The meniscus is primarily composed of type I collagen fibers arranged in a circular pattern (26). As such, it can be classified based on the direction of the injury in relation to the meniscus plane and the orientation of the collagen fibers, often encompassing horizontal tears (Figure 1), vertical tears (Figure 2), radical tears, parrot-beak, tears, RAMP lesions, hypermobile meniscus and mixed tears.
An example of sagittal image showing a lateral meniscus horizontal tear (12 years,female).
An example of sagittal image showing a lateral meniscus vertical tear (14 years male).
A long, complete longitudinal tear is typically referred to as a “bucket-handle” tear, while a tear that contains multiple types is classified as a complex tear.
Vertical tears are the most prevalent in children, with approximately 80% occurring in stable knee joints (27). This type of tear aligns with the direction of the collagen fibers, resulting in generally favorable postoperative healing (28). Vertical lesions in unstable knee can progress forward in the meniscus, forming a bucket-handle tear (29).
Radial tears: Radial tears are defined as cleavages that extend approximately perpendicular to the circumferential collagen fibers of the meniscus, interrupting hoop stresses and potentially resulting in meniscal extrusion and altered tibiofemoral contact mechanics. Small, non-displaced radial tears may be managed non-operatively (30). When a radial tear produces mechanical symptoms, functional instability, or extrusion, particularly when located in the midbody or anterior horn, surgical repair is indicated. Horizontal suture configurations are commonly employed for midbody or anterior radial tears to limit extrusion and restore stability. Given the relatively rich peripheral vascularity in children, repair indications may be broader than in adults.
Parrot-beak tears: Parrot-beak tears (also described as flap or oblique marginal tears) involve a short oblique lesion of the meniscal margin that commonly produces a hooked or flipped fragment resembling a “parrot's beak”. Clinically, these lesions may present with focal joint line pain, catching, or intermittent locking. Magnetic resonance imaging can suggest the presence of a parrot-beak lesion, but arthroscopic inspection is often required to determine reparability and to guide intraoperative management. In skeletally immature patients, preservation of functional meniscal tissue is paramount; when repair is technically feasible and tissue quality allows, suture repair should be attempted. If the fragment is irreparable or causes persistent mechanical symptoms, limited partial meniscectomy to remove the symptomatic flap while preserving as much native meniscus as possible is recommended.

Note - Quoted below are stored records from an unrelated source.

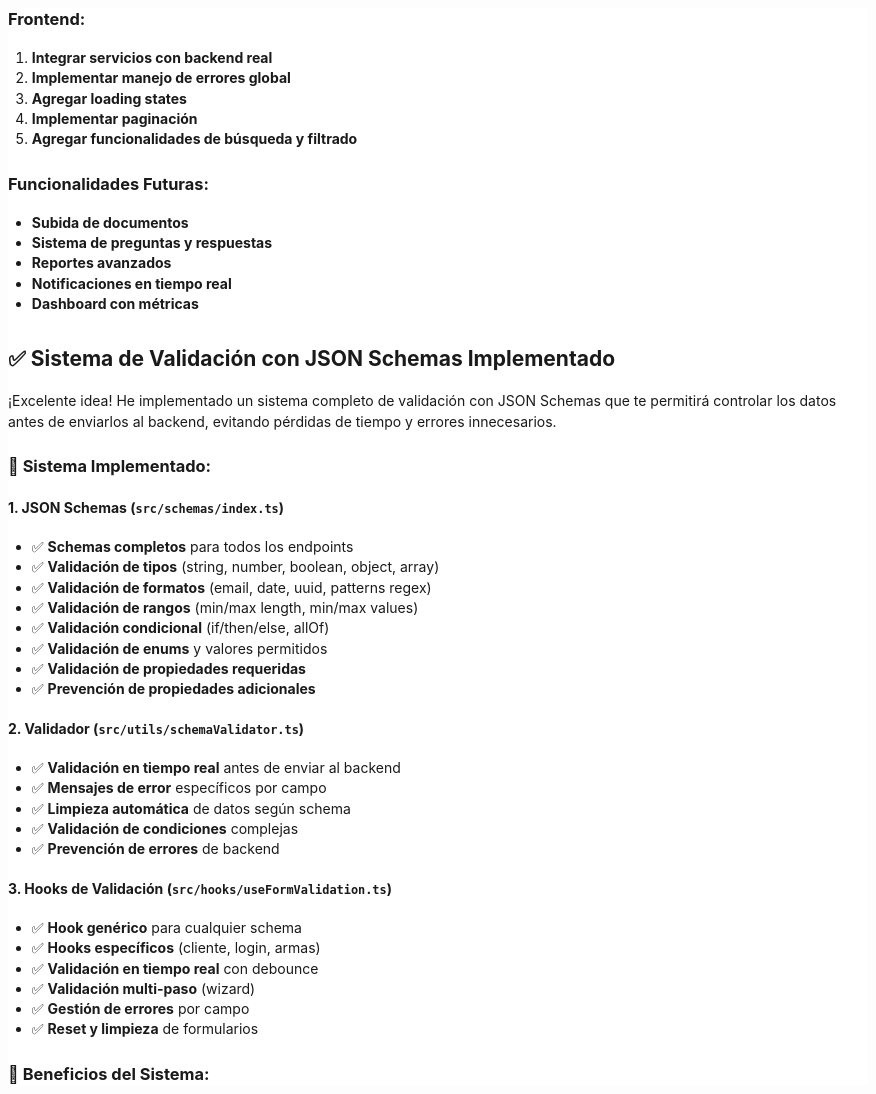 ### Frontend:
1. **Integrar servicios con backend real**
2. **Implementar manejo de errores global**
3. **Agregar loading states**
4. **Implementar paginación**
5. **Agregar funcionalidades de búsqueda y filtrado**

### Funcionalidades Futuras:
- **Subida de documentos**
- **Sistema de preguntas y respuestas**
- **Reportes avanzados**
- **Notificaciones en tiempo real**
- **Dashboard con métricas** 

## ✅ **Sistema de Validación con JSON Schemas Implementado**

¡Excelente idea! He implementado un sistema completo de validación con JSON Schemas que te permitirá controlar los datos antes de enviarlos al backend, evitando pérdidas de tiempo y errores innecesarios.

### 🎯 **Sistema Implementado:**

#### **1. JSON Schemas (`src/schemas/index.ts`)**
- ✅ **Schemas completos** para todos los endpoints
- ✅ **Validación de tipos** (string, number, boolean, object, array)
- ✅ **Validación de formatos** (email, date, uuid, patterns regex)
- ✅ **Validación de rangos** (min/max length, min/max values)
- ✅ **Validación condicional** (if/then/else, allOf)
- ✅ **Validación de enums** y valores permitidos
- ✅ **Validación de propiedades requeridas**
- ✅ **Prevención de propiedades adicionales**

#### **2. Validador (`src/utils/schemaValidator.ts`)**
- ✅ **Validación en tiempo real** antes de enviar al backend
- ✅ **Mensajes de error** específicos por campo
- ✅ **Limpieza automática** de datos según schema
- ✅ **Validación de condiciones** complejas
- ✅ **Prevención de errores** de backend

#### **3. Hooks de Validación (`src/hooks/useFormValidation.ts`)**
- ✅ **Hook genérico** para cualquier schema
- ✅ **Hooks específicos** (cliente, login, armas)
- ✅ **Validación en tiempo real** con debounce
- ✅ **Validación multi-paso** (wizard)
- ✅ **Gestión de errores** por campo
- ✅ **Reset y limpieza** de formularios

### 🚀 **Beneficios del Sistema:**
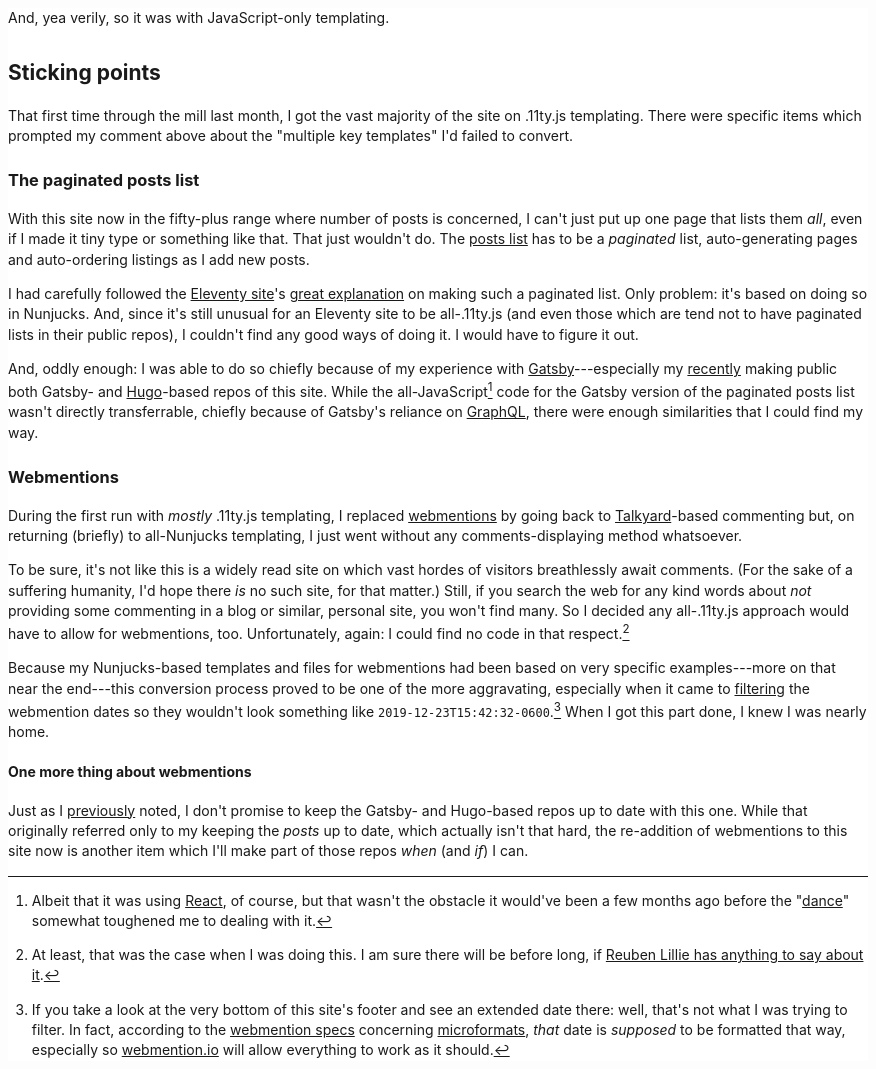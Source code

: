 And, yea verily, so it was with JavaScript-only templating.

## Sticking points

That first time through the mill last month, I got the vast majority of the site on .11ty.js templating. There were specific items which prompted my comment above about the "multiple key templates" I'd failed to convert.

### The paginated posts list

With this site now in the fifty-plus range where number of posts is concerned, I can't just put up one page that lists them *all*, even if I made it tiny type or something like that. That just wouldn't do. The [posts list](/posts) has to be a *paginated* list, auto-generating pages and auto-ordering listings as I add new posts.

I had carefully followed the [Eleventy site](https://11ty.dev)'s [great explanation](https://11ty.dev/docs/pagination) on making such a paginated list. Only problem: it's based on doing so in Nunjucks. And, since it's still unusual for an Eleventy site to be all-.11ty.js (and even those which are tend not to have paginated lists in their public repos), I couldn't find any good ways of doing it. I would have to figure it out.

And, oddly enough: I was able to do so chiefly because of my experience with [Gatsby](https://gatsbyjs.org)---especially my [recently](/posts/2020/04/different-modes-different-code/) making public both Gatsby- and [Hugo](https://gohugo.io)-based repos of this site. While the all-JavaScript[^React] code for the Gatsby version of the paginated posts list wasn't directly transferrable, chiefly because of Gatsby's reliance on [GraphQL](https://graphql.org), there were enough similarities that I could find my way.

[^React]: Albeit that it was using [React](https://reactjs.org), of course, but that wasn't the obstacle it would've been a few months ago before the "[dance](/posts/2019/12/sorta-strange-ssg-trip/)" somewhat toughened me to dealing with it.

### Webmentions

During the first run with *mostly* .11ty.js templating, I replaced [webmentions](https://css-tricks.com/indieweb-and-webmentions) by going back to [Talkyard](https://talkyard.io)-based commenting but, on returning (briefly) to all-Nunjucks templating, I just went without any comments-displaying method whatsoever.

To be sure, it's not like this is a widely read site on which vast hordes of visitors breathlessly await comments. (For the sake of a suffering humanity, I'd hope there *is* no such site, for that matter.) Still, if you search the web for any kind words about *not* providing some commenting in a blog or similar, personal site, you won't find many. So I decided any all-.11ty.js approach would have to allow for webmentions, too. Unfortunately, again: I could find no code in that respect.[^WMJS]

[^WMJS]: At least, that was the case when I was doing this. I am sure there will be before long, if [Reuben Lillie has anything to say about it](https://gitlab.com/reubenlillie/eleventy-dot-js-blog/-/issues/20).

Because my Nunjucks-based templates and files for webmentions had been based on very specific examples---more on that near the end---this conversion process proved to be one of the more aggravating, especially when it came to [filtering](https://11ty.dev/docs/filters) the webmention dates so they wouldn't look something like `2019-12-23T15:42:32-0600`.[^Dates] When I got this part done, I knew I was nearly home.

[^Dates]: If you take a look at the very bottom of this site's footer and see an extended date there: well, that's not what I was trying to filter. In fact, according to the [webmention specs](https://w3.org/TR/webmention) concerning [microformats](https://developer.mozilla.org/en-US/docs/Web/HTML/microformats), *that* date is *supposed* to be formatted that way, especially so [webmention.io](https://webmention.io) will allow everything to work as it should.

#### One more thing about webmentions

Just as I [previously](/posts/2020/04/different-modes-different-code/) noted, I don't promise to keep the Gatsby- and Hugo-based repos up to date with this one. While that originally referred only to my keeping the *posts* up to date, which actually isn't that hard, the re-addition of webmentions to this site now is another item which I'll make part of those repos *when* (and *if*) I can.


[^Courtesy]: Please don't cast bets on my ability to do so while I'm still in the room to hear the money being put down against it, OK? Basic courtesy, that's all I ask.
[^XMLstuff]: If your site lacks either or both of these, you need to get at least a sitemap. It's important for both [accessibility](https://usabilitygeek.com/guidelines-improve-usability-accessibility) and [SEO](https://moz.com/blog/xml-sitemaps). We can all debate [how relevant](https://sevaa.com/blog/2019/02/are-rss-feeds-still-relevant) [RSS](https://en.wikipedia.org/wiki/RSS) is these days, but the fact is that some people still like to use RSS readers. If we can still support Internet Explorer, we also can support RSS. The former *should* be dead but isn't (sadly); the latter *isn't* dead and, in my opinion, never should be.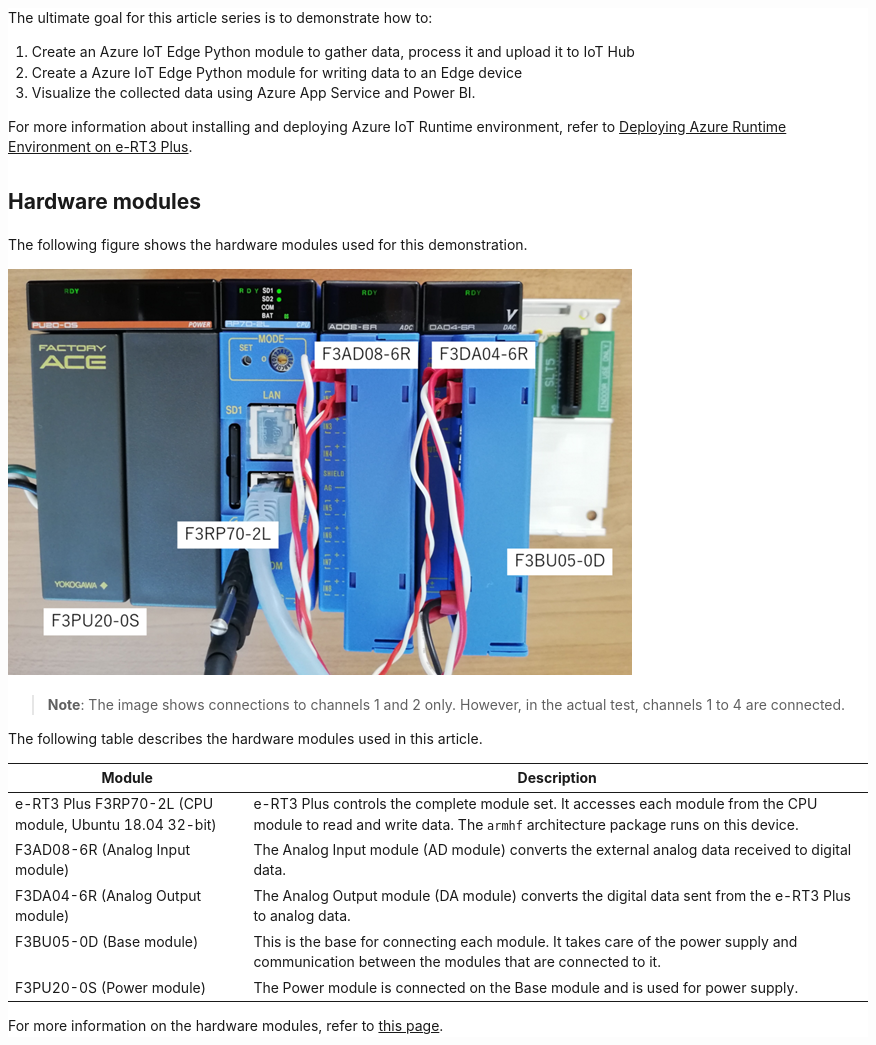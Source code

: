 The ultimate goal for this article series is to demonstrate how to:

1. Create an Azure IoT Edge Python module to gather data, process it and upload it to IoT Hub
2. Create a Azure IoT Edge Python module for writing data to an Edge device
3. Visualize the collected data using Azure App Service and Power BI.

For more information about installing and deploying Azure IoT Runtime environment, refer to [Deploying Azure Runtime Environment on e-RT3 Plus](https://github.com/Yokogawa-Technologies-Solutions-India/e-RT3-docs/blob/master/Articles/Local_blob_storage/Installing_Azure_Runtime_on_e-RT3.md).

## Hardware modules

The following figure shows the hardware modules used for this demonstration.

![Write_Setup](assets/Write_Setup.png)

> **Note**: The image shows connections to channels 1 and 2 only. However, in the actual test, channels 1 to 4 are connected.

The following table describes the hardware modules used in this article.

| Module | Description |
|---|---|
|e-RT3 Plus F3RP70-2L (CPU module, Ubuntu 18.04 32-bit)| e-RT3 Plus controls the complete module set. It accesses each module from the CPU module to read and write data.  The `armhf` architecture package runs on this device. |
| F3AD08-6R (Analog Input module)| The Analog Input module (AD module) converts the external analog data received to digital data. |
| F3DA04-6R (Analog Output module)| The Analog Output  module (DA module) converts the digital data sent from the e-RT3 Plus to analog data. |
| F3BU05-0D (Base module)| This is the base for connecting each module. It takes care of the power supply and communication between the modules that are connected to it. |
| F3PU20-0S (Power module)| The Power module is connected on the Base module and is used for power supply.|

For more information on the hardware modules, refer to [this page](https://www.yokogawa.com/solutions/products-and-services/control/control-devices/real-time-os-based-machine-controllers/#Overview).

RAMP lesions: RAMP lesions refer to injuries at the posteromedial meniscocapsular junction of the medial meniscus, including detachment of the posterior horn from the capsule or meniscotibial structures. These lesions are often associated with ACL injuries and may contribute to persistent posteromedial instability if unrecognized. Given the high rate of concomitant ACL and meniscal injuries in the pediatric population, surgeons should maintain a high index of suspicion for RAMP lesions in patients with ACL tears and perform careful arthroscopic evaluation of the posteromedial compartment. Confirmed RAMP lesions should be repaired, frequently at the time of ACL reconstruction, to restore posteromedial stability and to facilitate meniscal healing.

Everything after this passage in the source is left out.